GO富集分析结果表明hsa-miR-23a、hsa-miR-24、hsa-miR-27a-3p和hsa-miR-30a-5p的靶基因主要富集在细胞增殖的负向调控、细胞周期、细胞凋亡、骨骼肌细胞分化和细胞迁移等生物学过程。已有相关研究报道了上述miRNA能够调控小鼠C2C12细胞的增殖、分化、凋亡和迁移等[5,10,24]。本研究KEGG通路富集分析结果表明靶基因主要富集在MAPK、Ras、ErbB、FoxO、PI3K-Akt和mTOR信号通路。MAPK能够调控细胞的增殖和分化等过程,细胞外信号相关激酶(extracellular signal-related kinases,ERK1/2/5)、P38 MAPK和Jun氨基末端激酶(Jun amino-terminal kinases,JNK1/2/3)都属于MAPK家族[34]。PI3K-Akt也是细胞生长的重要信号因子[35]。研究表明P38 MAPK和PI3K-Akt信号通路调控C2C12成肌细胞的增殖[36]。哺乳动物中有4个FOXO基因,即FOXO1、FOXO3、FOXO4和FOXO6,这4种转录因子参与多种细胞生物学途径[37]。Ras(H-、K-或N-Ras)是许多小GTP-结合蛋白中的一种,作为分子开关调节活性GTP-和非活性GDP的结合状态。在骨骼肌成肌细胞中,Ras被认为是一种强烈的肌生成抑制剂,调节骨骼肌祖细胞的迁移。成红细胞癌基因B(erythroblastic oncogene B,ErbB)属于表皮生长因子受体酪氨酸激酶受体家族(epidermal growth factor receptor,EGFR),该家族由ErbB1(也称为EGFR)、ErbB2、ErbB3和ErbB4组成,能够调节细胞的生长、凋亡和分化[38]。由此表明miR-23a、miR-24、miR-27a-3p和miR-30a-5p可能通过参与MAPK、Ras、ErbB、FoxO、PI3K-Akt和mTOR信号通路,来调控成肌细胞的增殖、凋亡和分化等过程,从而影响骨骼肌的发育。

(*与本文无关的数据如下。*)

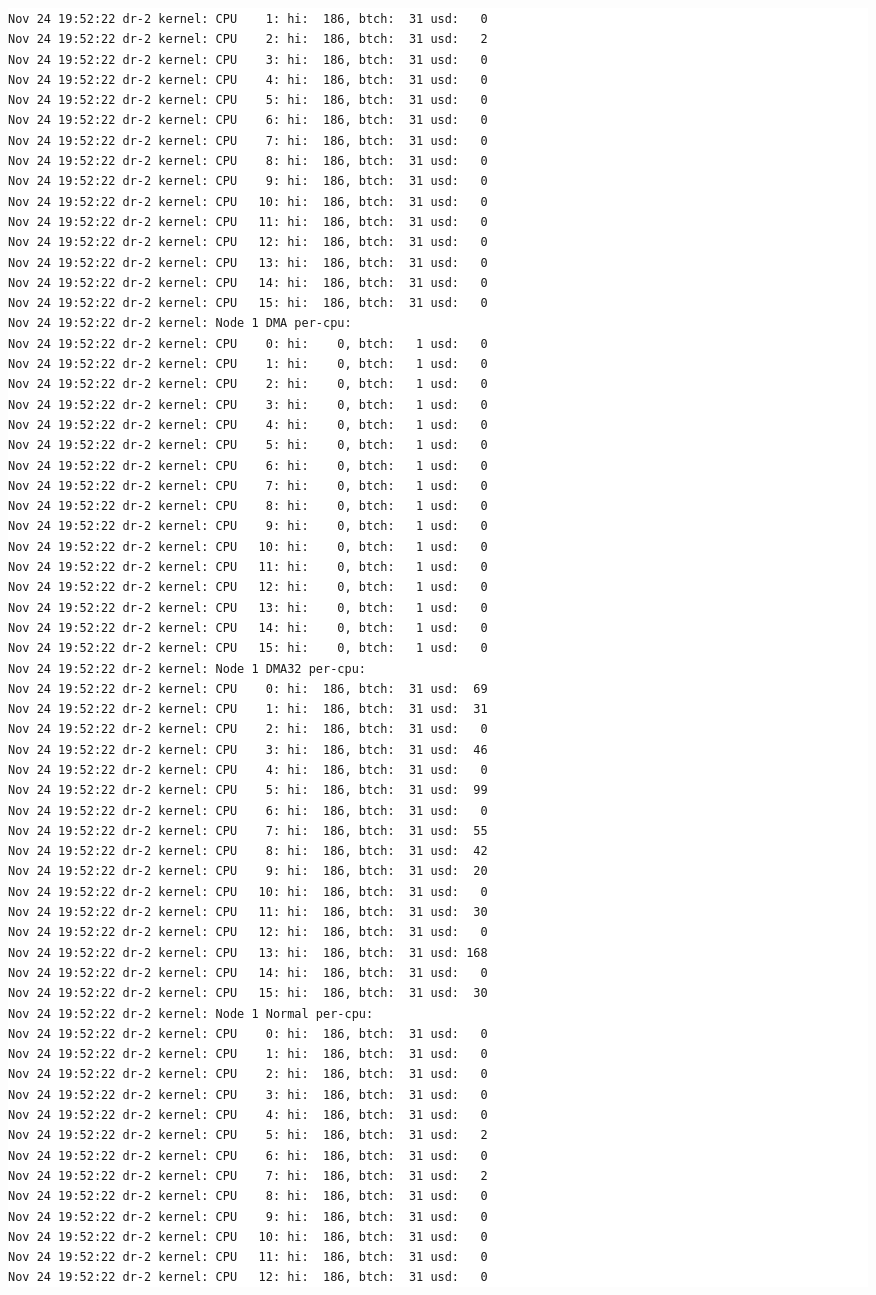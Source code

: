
 ```bash
Nov 24 19:52:22 dr-2 kernel: CPU    1: hi:  186, btch:  31 usd:   0
Nov 24 19:52:22 dr-2 kernel: CPU    2: hi:  186, btch:  31 usd:   2
Nov 24 19:52:22 dr-2 kernel: CPU    3: hi:  186, btch:  31 usd:   0
Nov 24 19:52:22 dr-2 kernel: CPU    4: hi:  186, btch:  31 usd:   0
Nov 24 19:52:22 dr-2 kernel: CPU    5: hi:  186, btch:  31 usd:   0
Nov 24 19:52:22 dr-2 kernel: CPU    6: hi:  186, btch:  31 usd:   0
Nov 24 19:52:22 dr-2 kernel: CPU    7: hi:  186, btch:  31 usd:   0
Nov 24 19:52:22 dr-2 kernel: CPU    8: hi:  186, btch:  31 usd:   0
Nov 24 19:52:22 dr-2 kernel: CPU    9: hi:  186, btch:  31 usd:   0
Nov 24 19:52:22 dr-2 kernel: CPU   10: hi:  186, btch:  31 usd:   0
Nov 24 19:52:22 dr-2 kernel: CPU   11: hi:  186, btch:  31 usd:   0
Nov 24 19:52:22 dr-2 kernel: CPU   12: hi:  186, btch:  31 usd:   0
Nov 24 19:52:22 dr-2 kernel: CPU   13: hi:  186, btch:  31 usd:   0
Nov 24 19:52:22 dr-2 kernel: CPU   14: hi:  186, btch:  31 usd:   0
Nov 24 19:52:22 dr-2 kernel: CPU   15: hi:  186, btch:  31 usd:   0
Nov 24 19:52:22 dr-2 kernel: Node 1 DMA per-cpu:
Nov 24 19:52:22 dr-2 kernel: CPU    0: hi:    0, btch:   1 usd:   0
Nov 24 19:52:22 dr-2 kernel: CPU    1: hi:    0, btch:   1 usd:   0
Nov 24 19:52:22 dr-2 kernel: CPU    2: hi:    0, btch:   1 usd:   0
Nov 24 19:52:22 dr-2 kernel: CPU    3: hi:    0, btch:   1 usd:   0
Nov 24 19:52:22 dr-2 kernel: CPU    4: hi:    0, btch:   1 usd:   0
Nov 24 19:52:22 dr-2 kernel: CPU    5: hi:    0, btch:   1 usd:   0
Nov 24 19:52:22 dr-2 kernel: CPU    6: hi:    0, btch:   1 usd:   0
Nov 24 19:52:22 dr-2 kernel: CPU    7: hi:    0, btch:   1 usd:   0
Nov 24 19:52:22 dr-2 kernel: CPU    8: hi:    0, btch:   1 usd:   0
Nov 24 19:52:22 dr-2 kernel: CPU    9: hi:    0, btch:   1 usd:   0
Nov 24 19:52:22 dr-2 kernel: CPU   10: hi:    0, btch:   1 usd:   0
Nov 24 19:52:22 dr-2 kernel: CPU   11: hi:    0, btch:   1 usd:   0
Nov 24 19:52:22 dr-2 kernel: CPU   12: hi:    0, btch:   1 usd:   0
Nov 24 19:52:22 dr-2 kernel: CPU   13: hi:    0, btch:   1 usd:   0
Nov 24 19:52:22 dr-2 kernel: CPU   14: hi:    0, btch:   1 usd:   0
Nov 24 19:52:22 dr-2 kernel: CPU   15: hi:    0, btch:   1 usd:   0
Nov 24 19:52:22 dr-2 kernel: Node 1 DMA32 per-cpu:
Nov 24 19:52:22 dr-2 kernel: CPU    0: hi:  186, btch:  31 usd:  69
Nov 24 19:52:22 dr-2 kernel: CPU    1: hi:  186, btch:  31 usd:  31
Nov 24 19:52:22 dr-2 kernel: CPU    2: hi:  186, btch:  31 usd:   0
Nov 24 19:52:22 dr-2 kernel: CPU    3: hi:  186, btch:  31 usd:  46
Nov 24 19:52:22 dr-2 kernel: CPU    4: hi:  186, btch:  31 usd:   0
Nov 24 19:52:22 dr-2 kernel: CPU    5: hi:  186, btch:  31 usd:  99
Nov 24 19:52:22 dr-2 kernel: CPU    6: hi:  186, btch:  31 usd:   0
Nov 24 19:52:22 dr-2 kernel: CPU    7: hi:  186, btch:  31 usd:  55
Nov 24 19:52:22 dr-2 kernel: CPU    8: hi:  186, btch:  31 usd:  42
Nov 24 19:52:22 dr-2 kernel: CPU    9: hi:  186, btch:  31 usd:  20
Nov 24 19:52:22 dr-2 kernel: CPU   10: hi:  186, btch:  31 usd:   0
Nov 24 19:52:22 dr-2 kernel: CPU   11: hi:  186, btch:  31 usd:  30
Nov 24 19:52:22 dr-2 kernel: CPU   12: hi:  186, btch:  31 usd:   0
Nov 24 19:52:22 dr-2 kernel: CPU   13: hi:  186, btch:  31 usd: 168
Nov 24 19:52:22 dr-2 kernel: CPU   14: hi:  186, btch:  31 usd:   0
Nov 24 19:52:22 dr-2 kernel: CPU   15: hi:  186, btch:  31 usd:  30
Nov 24 19:52:22 dr-2 kernel: Node 1 Normal per-cpu:
Nov 24 19:52:22 dr-2 kernel: CPU    0: hi:  186, btch:  31 usd:   0
Nov 24 19:52:22 dr-2 kernel: CPU    1: hi:  186, btch:  31 usd:   0
Nov 24 19:52:22 dr-2 kernel: CPU    2: hi:  186, btch:  31 usd:   0
Nov 24 19:52:22 dr-2 kernel: CPU    3: hi:  186, btch:  31 usd:   0
Nov 24 19:52:22 dr-2 kernel: CPU    4: hi:  186, btch:  31 usd:   0
Nov 24 19:52:22 dr-2 kernel: CPU    5: hi:  186, btch:  31 usd:   2
Nov 24 19:52:22 dr-2 kernel: CPU    6: hi:  186, btch:  31 usd:   0
Nov 24 19:52:22 dr-2 kernel: CPU    7: hi:  186, btch:  31 usd:   2
Nov 24 19:52:22 dr-2 kernel: CPU    8: hi:  186, btch:  31 usd:   0
Nov 24 19:52:22 dr-2 kernel: CPU    9: hi:  186, btch:  31 usd:   0
Nov 24 19:52:22 dr-2 kernel: CPU   10: hi:  186, btch:  31 usd:   0
Nov 24 19:52:22 dr-2 kernel: CPU   11: hi:  186, btch:  31 usd:   0
Nov 24 19:52:22 dr-2 kernel: CPU   12: hi:  186, btch:  31 usd:   0
```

本研究发现,hsa-miR-24和hsa-miR-27a-3p可能都会调控NLK与TAOK1基因,参与MAPK、Ras、ErbB、FoxO、PI3K-Akt和mTOR信号通路。研究发现Ras/ERK/SRF/ELK信号传导需要NLK(Nemo-like kinase)通过磷酸化SRF和拮抗SRF/MKL途径来调节骨骼肌发育,在NLK敲除小鼠中,肌纤维会肥大生长,增加肌肉和体重,表明NLK能够调节体内肌肉发育[39]。TAOK1(thousand and one amino-acid kinase 1)是步骤20p蛋白激酶家族的一部分,在丝裂原活化蛋白激酶级联的上游发挥重要作用,参与多个细胞生物学过程。TAOK1也称为PSK2、TAO1或MARKK,通过c-Jun N末端激酶和Rho激酶1参与凋亡[40]。TAOK1在炎症反应和癌症的调节过程中发挥着重要作用,已被广泛证实为癌症药物的潜在靶点[41]。然而,TAOK1是否调控骨骼肌的发育还不清楚。

综上,本研究首次探明了热应激对羊成肌细胞部分miRNA的影响并进行了生物信息学分析,预测了靶基因与调控成肌细胞的生物学功能与信号通路,但是热应激条件下miRNA的具体作用机制及其与靶基因的靶向关系还有待于深入研究。